══ DATA LISTING ══
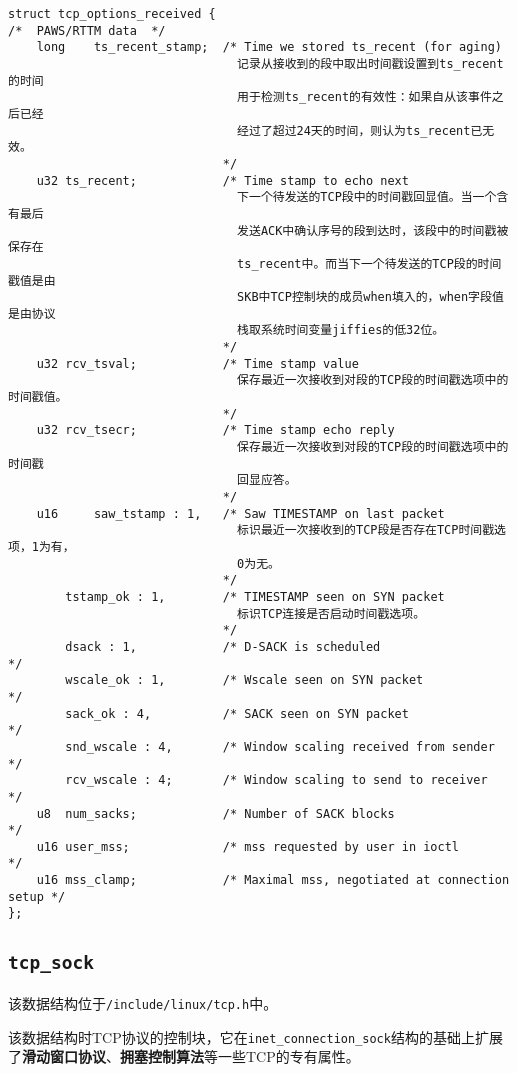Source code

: \begin{verbatim}
struct tcp_options_received {
/*  PAWS/RTTM data  */
    long    ts_recent_stamp;  /* Time we stored ts_recent (for aging)        
								记录从接收到的段中取出时间戳设置到ts_recent的时间
								用于检测ts_recent的有效性：如果自从该事件之后已经
								经过了超过24天的时间，则认为ts_recent已无效。
							  */
    u32 ts_recent;            /* Time stamp to echo next                     
								下一个待发送的TCP段中的时间戳回显值。当一个含有最后
								发送ACK中确认序号的段到达时，该段中的时间戳被保存在
								ts_recent中。而当下一个待发送的TCP段的时间戳值是由
								SKB中TCP控制块的成员when填入的，when字段值是由协议
								栈取系统时间变量jiffies的低32位。
					          */
    u32 rcv_tsval;            /* Time stamp value                            
								保存最近一次接收到对段的TCP段的时间戳选项中的时间戳值。
							  */
    u32 rcv_tsecr;            /* Time stamp echo reply                       
								保存最近一次接收到对段的TCP段的时间戳选项中的时间戳
								回显应答。
							  */
    u16     saw_tstamp : 1,   /* Saw TIMESTAMP on last packet                
								标识最近一次接收到的TCP段是否存在TCP时间戳选项，1为有，
								0为无。
							  */
        tstamp_ok : 1,        /* TIMESTAMP seen on SYN packet                
								标识TCP连接是否启动时间戳选项。
							  */
        dsack : 1,            /* D-SACK is scheduled                         */
        wscale_ok : 1,        /* Wscale seen on SYN packet                   */
        sack_ok : 4,          /* SACK seen on SYN packet                     */
        snd_wscale : 4,       /* Window scaling received from sender         */
        rcv_wscale : 4;       /* Window scaling to send to receiver          */
    u8  num_sacks;            /* Number of SACK blocks                       */
    u16 user_mss;             /* mss requested by user in ioctl              */
    u16 mss_clamp;            /* Maximal mss, negotiated at connection setup */
};
\end{verbatim}            
        \subsection{\texttt{tcp_sock}}

            该数据结构位于\texttt{/include/linux/tcp.h}中。

            该数据结构时TCP协议的控制块，它在\texttt{inet_connection_sock}结构的基础上扩展了\textbf{滑动窗口协议}、\textbf{拥塞控制算法}等一些TCP的专有属性。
═══
● WHAT THE TASK ASKS
Give back the lines above exactly, from the one with "该数据结构位于\texttt" through the last line.

● RESPONSE AREA
            该数据结构位于\texttt{/include/linux/tcp.h}中。

            该数据结构时TCP协议的控制块，它在\texttt{inet_connection_sock}结构的基础上扩展了\textbf{滑动窗口协议}、\textbf{拥塞控制算法}等一些TCP的专有属性。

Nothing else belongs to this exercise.